UN BON USAGE DU NOM-DU-PÈRE


par Laure Naveau

 

Je n’ai pas un maniement facile du signifiant-maître. Et il est heureux pour notre communauté que d’autres aient ce maniement, car aucun groupe ne peut subsister entre parlêtres sans référence à ce signifiant.

J’ai, pour ma part, le désir, comme beaucoup d’entre nous, que notre communauté, qui porte en elle la psychanalyse lacanienne de demain, subsiste. Que la psychanalyse survive. Or, l’École, qui est au centre de cette communauté, est une association, qui distribue des fonctions, des responsabilités, des pouvoirs.

Seulement, entre hommes de pouvoir, entre femmes de pouvoir, des conflits apparaissent nécessairement. Ils mettent en évidence, en différents points, un défaut, une faiblesse, de régulation par le Nom-du-Père.

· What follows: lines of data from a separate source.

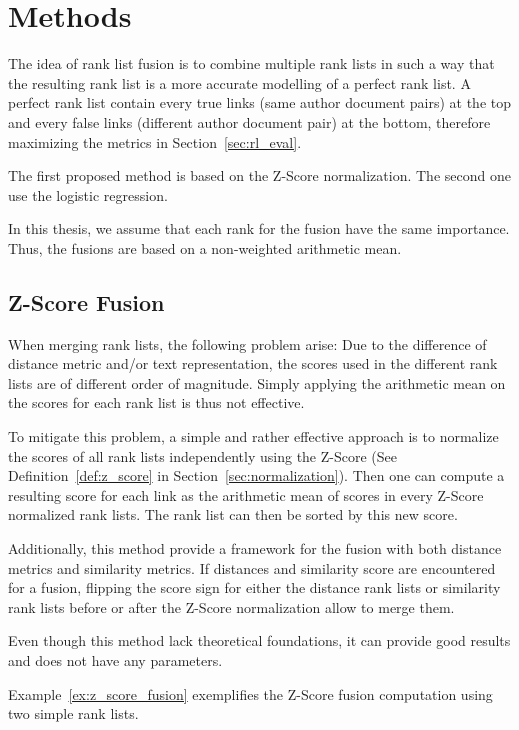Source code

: \section{Methods \label{sec:rank_lists_fusion}}

The idea of rank list fusion is to combine multiple rank lists in such a way that the resulting rank list is a more accurate modelling of a perfect rank list.
A perfect rank list contain every true links (same author document pairs) at the top and every false links (different author document pair) at the bottom, therefore maximizing the metrics in Section~\ref{sec:rl_eval}.

The first proposed method is based on the Z-Score normalization.
The second one use the logistic regression.

In this thesis, we assume that each rank for the fusion have the same importance.
Thus, the fusions are based on a non-weighted arithmetic mean.

\subsection{Z-Score Fusion}

When merging rank lists, the following problem arise: Due to the difference of distance metric and/or text representation, the scores used in the different rank lists are of different order of magnitude.
Simply applying the arithmetic mean on the scores for each rank list is thus not effective.

To mitigate this problem, a simple and rather effective approach is to normalize the scores of all rank lists independently using the Z-Score (See Definition~\ref{def:z_score} in Section~\ref{sec:normalization}).
Then one can compute a resulting score for each link as the arithmetic mean of scores in every Z-Score normalized rank lists.
The rank list can then be sorted by this new score.

Additionally, this method provide a framework for the fusion with both distance metrics and similarity metrics.
If distances and similarity score are encountered for a fusion, flipping the score sign for either the distance rank lists or similarity rank lists before or after the Z-Score normalization allow to merge them.

Even though this method lack theoretical foundations, it can provide good results and does not have any parameters.

Example~\ref{ex:z_score_fusion} exemplifies the Z-Score fusion computation using two simple rank lists.

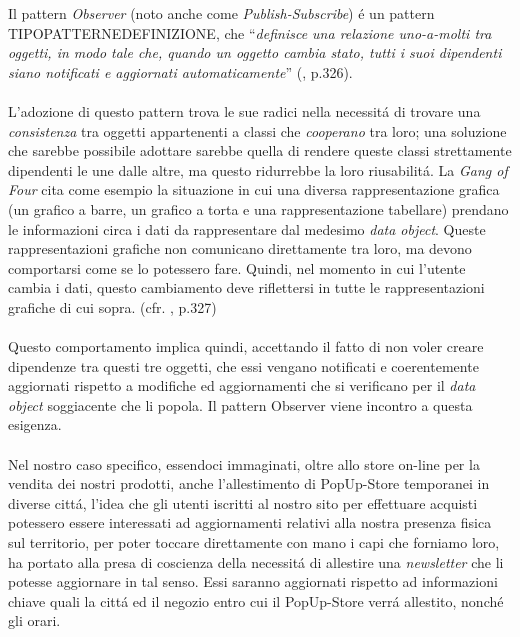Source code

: \documentclass[12pt]{article}
\begin{document}
Il pattern \textit{Observer} (noto anche come \textit{Publish-Subscribe}) \'e un pattern TIPOPATTERNEDEFINIZIONE, che ``\textit{definisce una relazione uno-a-molti tra oggetti, in modo tale che, quando un oggetto cambia stato, tutti i suoi dipendenti siano notificati e aggiornati automaticamente}'' (\cite{gof_riferimento}, p.326). 
\\
\\
L'adozione di questo pattern trova le sue radici nella necessit\'a di trovare una \textit{consistenza} tra oggetti appartenenti a classi che \textit{cooperano} tra loro; una soluzione che sarebbe possibile adottare sarebbe quella di rendere queste classi strettamente dipendenti le une dalle altre, ma questo ridurrebbe la loro riusabilit\'a. La \textit{Gang of Four} cita come esempio la situazione in cui una diversa rappresentazione grafica (un grafico a barre, un grafico a torta e una rappresentazione tabellare) prendano le informazioni circa i dati da rappresentare dal medesimo \textit{data object}. Queste rappresentazioni grafiche non comunicano direttamente tra loro, ma devono comportarsi come se lo potessero fare. Quindi, nel momento in cui l'utente cambia i dati, questo cambiamento deve riflettersi in tutte le rappresentazioni grafiche di cui sopra. (cfr. \cite{gof_riferimento}, p.327)
\\
\\
Questo comportamento implica quindi, accettando il fatto di non voler creare dipendenze tra questi tre oggetti, che essi vengano notificati e coerentemente aggiornati rispetto a modifiche ed aggiornamenti che si verificano per il \textit{data object} soggiacente che li popola. Il pattern Observer viene incontro a questa esigenza. 
\\
\\
Nel nostro caso specifico, essendoci immaginati, oltre allo store on-line per la vendita dei nostri prodotti, anche l'allestimento di PopUp-Store temporanei in diverse citt\'a, l'idea che gli utenti iscritti al nostro sito per effettuare acquisti potessero essere interessati ad aggiornamenti relativi alla nostra presenza fisica sul territorio, per poter toccare direttamente con mano i capi che forniamo loro, ha portato alla presa di coscienza della necessit\'a di allestire una \textit{newsletter} che li potesse aggiornare in tal senso. Essi saranno aggiornati rispetto ad informazioni chiave quali la citt\'a ed il negozio entro cui il PopUp-Store verr\'a allestito, nonch\'e gli orari. 
\\
\\
\end{document}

Dans l’École, quand de tels conflits se produisent, j’ai pu constater qu’ils ne se dénouent qu’à la condition que J.A. Miller y mette son désir, qui humanise.

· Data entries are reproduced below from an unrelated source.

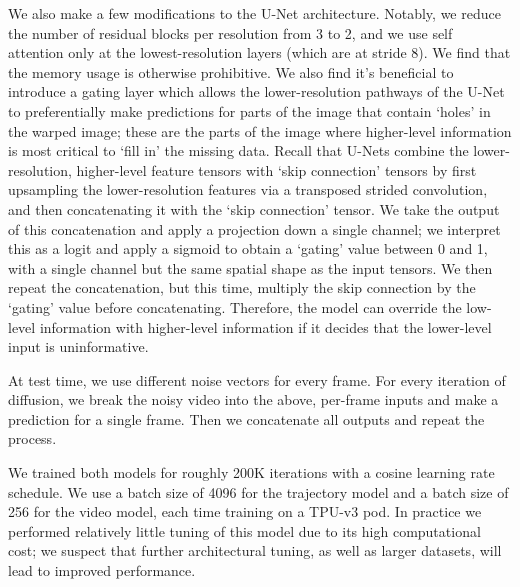 \documentclass[10pt,twocolumn,letterpaper]{article}
\begin{document}
We also make a few modifications to the U-Net architecture.  Notably, we reduce the number of residual blocks per resolution from 3 to 2, and we use self attention only at the lowest-resolution layers (which are at stride 8).  We find that the memory usage is otherwise prohibitive.  We also find it's beneficial to introduce a gating layer which allows the lower-resolution pathways of the U-Net to preferentially make predictions for parts of the image that contain `holes' in the warped image; these are the parts of the image where higher-level information is most critical to `fill in' the missing data.  Recall that U-Nets combine the lower-resolution, higher-level feature tensors with `skip connection' tensors by first upsampling the lower-resolution features via a transposed strided convolution, and then concatenating it with the `skip connection' tensor.  We take the output of this concatenation and apply a projection down a single channel; we interpret this as a logit and apply a sigmoid to obtain a `gating' value between 0 and 1, with a single channel but the same spatial shape as the input tensors.  We then repeat the concatenation, but this time, multiply the skip connection by the `gating' value before concatenating.  Therefore, the model can override the low-level information with higher-level information if it decides that the lower-level input is uninformative.  

At test time, we use different noise vectors for every frame.  For every iteration of diffusion, we break the noisy video into the above, per-frame inputs and make a prediction for a single frame.  Then we concatenate all outputs and repeat the process.

We trained both models for roughly 200K iterations with a cosine learning rate schedule.  We use a batch size of 4096 for the trajectory model and a batch size of 256 for the video model, each time training on a  TPU-v3 pod.  In practice we performed relatively little tuning of this model due to its high computational cost; we suspect that further architectural tuning, as well as larger datasets, will lead to improved performance.
\end{document}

C’est ce qui vient de se passer avec les Journées, qui ont remis chacun, ancien, ou nouveau venu, en position de responsable de son inconscient, de sa jouissance, de son rapport au réel, et face à son désir de franchir une passe. Ce fut une nouvelle naissance du désir de l’analyste, qui prend en compte le réel, et inaugure une suite où la surprise et la fraîcheur seront encore de la partie.

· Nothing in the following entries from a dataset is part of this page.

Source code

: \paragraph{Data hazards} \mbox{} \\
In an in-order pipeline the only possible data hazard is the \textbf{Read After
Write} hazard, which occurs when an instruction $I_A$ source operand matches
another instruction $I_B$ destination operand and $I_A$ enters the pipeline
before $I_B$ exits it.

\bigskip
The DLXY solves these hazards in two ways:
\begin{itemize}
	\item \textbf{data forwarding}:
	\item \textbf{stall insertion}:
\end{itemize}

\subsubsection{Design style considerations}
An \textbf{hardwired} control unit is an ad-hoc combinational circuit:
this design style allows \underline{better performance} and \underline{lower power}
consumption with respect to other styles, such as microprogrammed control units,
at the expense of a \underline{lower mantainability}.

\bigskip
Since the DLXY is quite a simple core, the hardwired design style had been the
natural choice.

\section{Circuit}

C’est ce qui vient de se passer aussi avec le Collège de la passe. Le blocage du Collège de la passe tenait à un conflit de pouvoir, imaginaire.

Ce conflit existait d’emblée. Je pense même qu’il datait de bien avant son ouverture. Qu’il repose sur de « vieilles querelles », dont on ne sait ni l’origine, ni la raison véritables, cristallisées ou pas au sein des « instances ». Ce sont parfois des effets de prestige, ou des rivalités « entre femmes », ou bien une rivalité à l’endroit du rapport au « plus-un » que représente J.A. Miller (ça, c’était avant Barcelone, dirions-nous). D’où des jeux d’alliances et d’intrigues qui noircissent les relations les plus authentiquement amicales, en introduisant une sorte de suspicion diffuse, angoissante, et finalement démobilisante.

Au bout du compte, ce qui est en jeu – l’avenir de la passe, sa promotion, la politique de la psychanalyse, sa défense, les « propositions », au sens noble du terme, les inventions attendues d’un tel Collège, pour la passe, pour le psychanalyste de l’École et du 21ème siècle, pour lui permettre de sortir de ses inévitables impasses liées aux effets de l’automaton –, tout cela disparaît au profit d‘enjeux de pouvoir.

Résultat : la tension monte. Et nous ne pouvons plus travailler. Par exemple, nous ne nous sommes pas interrogés sur la politique de nomination ou de non nomination, la question des passeurs, de leur désignation, de leur « qualité ». Exprimer nos hésitations, nos éventuelles divergences de points de vue, devient tout simplement impensable.

L’intervention de J.A. Miller, offrant aux membres du Collège la tribune du Journal des Journées, a déplacé ce conflit, lui a permis de s’exprimer publiquement à mots plus ou moins couverts, et quelque chose s’en est trouvé apaisé. C’est un bon usage du Nom-du-Père.